Bruxelles a proposé mercredi de renforcer le mandat d’Europol, l’agence européenne de coopération policière, pour lui permettre notamment d’émettre des alertes sur les « combattants étrangers » auprès des Etats membres, dans le cadre d’un nouvel agenda européen de lutte antiterroriste.
Ce programme, qui ne contient pas d’autre nouvelle proposition législative mais aborde un large éventail de sujets, est présenté à la suite des attentats en France et en Autriche, le jour même où Paris détaille son projet de loi controversé contre les « séparatismes » pour renforcer la lutte contre l’islamisme radical.
« La récente série d’attentats sur le sol européen est un brusque rappel que le terrorisme reste un danger bien réel », note la Commission européenne. « La menace jihadiste provenant ou inspirée par Daesh (le groupe jihadiste Etat islamique), Al-Qaïda et leurs filiales persiste », note l’exécutif européen, ajoutant que « les menaces des extrémistes violents de droite et de gauche sont en hausse ».
La Commission européenne a appelé à l’adoption rapide d’un règlement, proposé en 2018, destiné à obtenir de la part des plateformes internet le retrait dans l’heure des « contenus terroristes en ligne », toujours en négociations entre les eurodéputés et les représentants des Etats membres.

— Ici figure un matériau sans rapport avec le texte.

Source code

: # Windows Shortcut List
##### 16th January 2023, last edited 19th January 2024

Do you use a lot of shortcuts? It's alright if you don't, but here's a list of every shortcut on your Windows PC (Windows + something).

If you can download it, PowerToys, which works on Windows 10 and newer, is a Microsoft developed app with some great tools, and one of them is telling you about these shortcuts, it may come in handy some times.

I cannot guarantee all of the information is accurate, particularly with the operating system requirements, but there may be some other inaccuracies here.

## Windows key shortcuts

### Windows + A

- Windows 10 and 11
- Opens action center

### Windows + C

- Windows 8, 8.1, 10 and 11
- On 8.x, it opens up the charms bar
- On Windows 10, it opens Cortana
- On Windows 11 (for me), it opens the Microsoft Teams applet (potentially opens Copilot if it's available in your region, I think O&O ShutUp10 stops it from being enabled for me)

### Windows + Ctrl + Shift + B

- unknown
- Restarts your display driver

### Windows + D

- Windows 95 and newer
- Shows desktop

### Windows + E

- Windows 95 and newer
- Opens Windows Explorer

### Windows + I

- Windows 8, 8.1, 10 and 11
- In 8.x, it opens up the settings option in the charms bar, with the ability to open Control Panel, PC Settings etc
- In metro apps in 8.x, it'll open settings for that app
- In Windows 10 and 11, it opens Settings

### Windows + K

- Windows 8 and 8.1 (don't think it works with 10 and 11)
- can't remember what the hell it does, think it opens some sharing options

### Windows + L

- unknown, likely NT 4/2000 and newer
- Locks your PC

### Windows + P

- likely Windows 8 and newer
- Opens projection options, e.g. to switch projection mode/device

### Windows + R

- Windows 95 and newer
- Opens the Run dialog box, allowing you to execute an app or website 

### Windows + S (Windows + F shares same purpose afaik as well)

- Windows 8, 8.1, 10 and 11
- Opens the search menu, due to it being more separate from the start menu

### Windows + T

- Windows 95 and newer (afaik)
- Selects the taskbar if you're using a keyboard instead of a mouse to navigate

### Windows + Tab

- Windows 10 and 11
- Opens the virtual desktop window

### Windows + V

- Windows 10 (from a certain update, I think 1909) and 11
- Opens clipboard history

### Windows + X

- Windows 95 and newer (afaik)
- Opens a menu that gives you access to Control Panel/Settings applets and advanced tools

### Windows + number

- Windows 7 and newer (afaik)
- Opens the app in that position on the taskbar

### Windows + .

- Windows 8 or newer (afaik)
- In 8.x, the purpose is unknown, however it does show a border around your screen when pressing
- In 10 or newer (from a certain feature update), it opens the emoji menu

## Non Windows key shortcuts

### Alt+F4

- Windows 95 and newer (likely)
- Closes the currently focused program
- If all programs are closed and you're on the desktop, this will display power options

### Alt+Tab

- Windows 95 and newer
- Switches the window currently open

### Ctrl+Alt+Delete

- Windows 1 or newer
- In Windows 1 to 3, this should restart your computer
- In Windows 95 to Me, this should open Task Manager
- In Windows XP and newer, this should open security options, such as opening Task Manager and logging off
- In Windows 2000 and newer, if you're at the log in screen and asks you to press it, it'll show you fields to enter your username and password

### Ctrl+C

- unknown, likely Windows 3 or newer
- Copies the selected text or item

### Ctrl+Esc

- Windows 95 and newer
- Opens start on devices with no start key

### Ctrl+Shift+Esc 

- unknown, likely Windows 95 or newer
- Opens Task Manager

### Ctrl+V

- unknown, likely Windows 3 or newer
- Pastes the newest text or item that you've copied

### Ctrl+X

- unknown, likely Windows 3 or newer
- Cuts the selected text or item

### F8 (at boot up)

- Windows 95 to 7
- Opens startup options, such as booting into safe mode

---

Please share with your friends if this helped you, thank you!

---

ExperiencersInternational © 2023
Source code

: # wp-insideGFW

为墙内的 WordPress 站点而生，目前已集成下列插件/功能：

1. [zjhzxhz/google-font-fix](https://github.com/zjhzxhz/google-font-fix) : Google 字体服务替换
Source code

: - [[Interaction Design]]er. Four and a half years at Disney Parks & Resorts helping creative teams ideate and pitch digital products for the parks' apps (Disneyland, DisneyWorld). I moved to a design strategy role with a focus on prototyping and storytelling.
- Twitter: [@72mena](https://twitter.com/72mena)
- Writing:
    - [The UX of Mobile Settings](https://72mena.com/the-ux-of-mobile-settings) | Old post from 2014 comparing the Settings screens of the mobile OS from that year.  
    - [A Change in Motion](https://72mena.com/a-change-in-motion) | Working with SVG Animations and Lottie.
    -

« C’est urgent », a souligné la commissaire européenne aux Affaires intérieures Ylva Johansson lors d’une conférence de presse. Elle s’est dite « optimiste » sur les chances de voir les négociations aboutir « avant Noël ».
Concernant Europol, l’exécutif européen veut permettre à cette agence, destinée à faciliter l’échange de renseignements entre polices nationales, de pouvoir entrer les informations dont elle dispose sur des « criminels et suspects » de pays tiers, notamment « les combattants terroristes étrangers », dans le Système d’information Schengen, un fichier européen.

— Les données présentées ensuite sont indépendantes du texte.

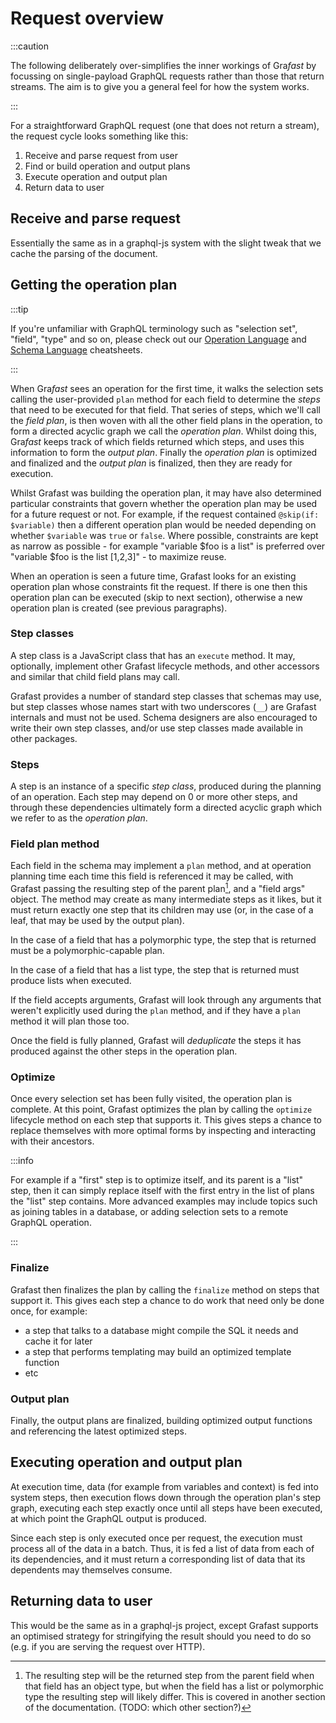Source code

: # Request overview

:::caution

The following deliberately over-simplifies the inner workings of Gra*fast* by
focussing on single-payload GraphQL requests rather than those that return
streams. The aim is to give you a general feel for how the system works.

:::

For a straightforward GraphQL request (one that does not return a stream), the
request cycle looks something like this:

1. Receive and parse request from user
2. Find or build operation and output plans
3. Execute operation and output plan
4. Return data to user

## Receive and parse request

Essentially the same as in a graphql-js system with the slight tweak that we
cache the parsing of the document.

## Getting the operation plan

:::tip

If you're unfamiliar with GraphQL terminology such as "selection set", "field",
"type" and so on, please check out our
[Operation Language](https://learn.graphile.org/docs/GraphQL_Operation_Cheatsheet.pdf)
and
[Schema Language](https://learn.graphile.org/docs/GraphQL_Schema_Language_Cheatsheet.pdf)
cheatsheets.

:::

When Gra*fast* sees an operation for the first time, it walks the selection sets
calling the user-provided `plan` method for each field to determine the _steps_
that need to be executed for that field. That series of steps, which we'll call
the _field plan_, is then woven with all the other field plans in the operation,
to form a directed acyclic graph we call the _operation plan_. Whilst doing
this, Gra*fast* keeps track of which fields returned which steps, and uses this
information to form the _output plan_. Finally the _operation plan_ is optimized
and finalized and the _output plan_ is finalized, then they are ready for
execution.

Whilst Grafast was building the operation plan, it may have also determined
particular constraints that govern whether the operation plan may be used for a
future request or not. For example, if the request contained
`@skip(if: $variable)` then a different operation plan would be needed depending
on whether `$variable` was `true` or `false`. Where possible, constraints are
kept as narrow as possible - for example "variable
$foo is a list" is preferred over "variable
$foo is the list [1,2,3]" - to
maximize reuse.

When an operation is seen a future time, Grafast looks for an existing operation
plan whose constraints fit the request. If there is one then this operation plan
can be executed (skip to next section), otherwise a new operation plan is
created (see previous paragraphs).

### Step classes

A step class is a JavaScript class that has an `execute` method. It may,
optionally, implement other Grafast lifecycle methods, and other accessors and
similar that child field plans may call.

Grafast provides a number of standard step classes that schemas may use, but
step classes whose names start with two underscores (`__`) are Grafast internals
and must not be used. Schema designers are also encouraged to write their own
step classes, and/or use step classes made available in other packages.

### Steps

A step is an instance of a specific _step class_, produced during the planning
of an operation. Each step may depend on 0 or more other steps, and through
these dependencies ultimately form a directed acyclic graph which we refer to as
the _operation plan_.

### Field plan method

Each field in the schema may implement a `plan` method, and at operation
planning time each time this field is referenced it may be called, with Grafast
passing the resulting step of the parent plan[^1], and a "field args" object.
The method may create as many intermediate steps as it likes, but it must return
exactly one step that its children may use (or, in the case of a leaf, that may
be used by the output plan).

[^1]:
    The resulting step will be the returned step from the parent field when that
    field has an object type, but when the field has a list or polymorphic type
    the resulting step will likely differ. This is covered in another section of
    the documentation. (TODO: which other section?)

In the case of a field that has a polymorphic type, the step that is returned
must be a polymorphic-capable plan.

In the case of a field that has a list type, the step that is returned must
produce lists when executed.

If the field accepts arguments, Grafast will look through any arguments that
weren't explicitly used during the `plan` method, and if they have a `plan`
method it will plan those too.

Once the field is fully planned, Grafast will _deduplicate_ the steps it has
produced against the other steps in the operation plan.

### Optimize

Once every selection set has been fully visited, the operation plan is complete.
At this point, Grafast optimizes the plan by calling the `optimize` lifecycle
method on each step that supports it. This gives steps a chance to replace
themselves with more optimal forms by inspecting and interacting with their
ancestors.

:::info

For example if a "first" step is to optimize itself, and its parent is a "list"
step, then it can simply replace itself with the first entry in the list of
plans the "list" step contains. More advanced examples may include topics such
as joining tables in a database, or adding selection sets to a remote GraphQL
operation.

:::

### Finalize

Grafast then finalizes the plan by calling the `finalize` method on steps that
support it. This gives each step a chance to do work that need only be done
once, for example:

- a step that talks to a database might compile the SQL it needs and cache it
  for later
- a step that performs templating may build an optimized template function
- etc

### Output plan

Finally, the output plans are finalized, building optimized output functions and
referencing the latest optimized steps.

## Executing operation and output plan

At execution time, data (for example from variables and context) is fed into
system steps, then execution flows down through the operation plan's step graph,
executing each step exactly once until all steps have been executed, at which
point the GraphQL output is produced.

Since each step is only executed once per request, the execution must process
all of the data in a batch. Thus, it is fed a list of data from each of its
dependencies, and it must return a corresponding list of data that its
dependents may themselves consume.

## Returning data to user

This would be the same as in a graphql-js project, except Grafast supports an
optimised strategy for stringifying the result should you need to do so (e.g. if
you are serving the request over HTTP).

[dataloader]: https://github.com/graphql/dataloader
[graphql-js]: https://github.com/graphql/graphql-js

Ces informations sous la forme d’alertes seraient accessibles en temps réel par les policiers sur le terrain dans les Etats membres.

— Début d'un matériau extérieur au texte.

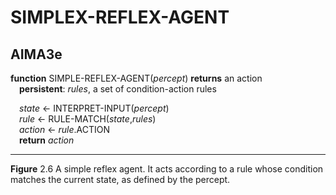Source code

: # SIMPLEX-REFLEX-AGENT

## AIMA3e
__function__ SIMPLE-REFLEX-AGENT(_percept_) __returns__ an action  
&emsp;__persistent__: _rules_, a set of condition\-action rules  

&emsp;_state_ &larr; INTERPRET-INPUT(_percept_)  
&emsp;_rule_ &larr; RULE-MATCH(_state_,_rules_)  
&emsp;_action_ &larr; _rule_.ACTION  
&emsp;__return__ _action_  

---
__Figure__ 2.6 A simple reflex agent. It acts according to a rule whose condition matches the current state, as defined by the percept.
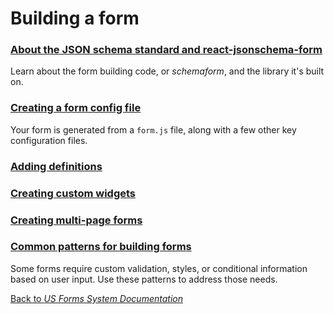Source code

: # Building a form

### [About the JSON schema standard and react-jsonschema-form](building-a-form/about-the-json-schema-standard-and-react-jsonschema-form.md)

Learn about the form building code, or *schemaform*, and the library it's built on.

### [Creating a form config file](building-a-form/creating-a-form-config-file.md)

Your form is generated from a `form.js` file, along with a few other key configuration files.

### [Adding definitions](building-a-form/adding-definitions.md)

### [Creating custom widgets](building-a-form/creating-custom-widgets.md)

### [Creating multi-page forms](building-a-form/creating-multi-page-forms.md)

### [Common patterns for building forms](common-patterns-for-building-forms.md)

Some forms require custom validation, styles, or conditional information based on user input. Use these patterns to address those needs.

[Back to *US Forms System Documentation*](/docs/README.md)

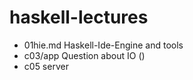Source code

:# haskell-lectures
- 01hie.md  Haskell-Ide-Engine and tools
- c03/app   Question about IO ()
- c05       server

Bruxelles veut aussi qu’Europol puisse « coopérer de manière efficace » avec les entreprises privées, en permettant à l’agence de recevoir des données personnelles de la part de ces dernières.
« Europol fait un grand travail. Nous leur donnons plus de possibilités pour aller au-delà de leur modèle actuel », a déclaré Margaritis Schinas, vice-président de la Commission chargé de la « promotion du mode de vie européen ».
La Commission souhaite aussi « accroître l’aide opérationnelle d’Europol au décryptage dans le plein respect du droit européen ».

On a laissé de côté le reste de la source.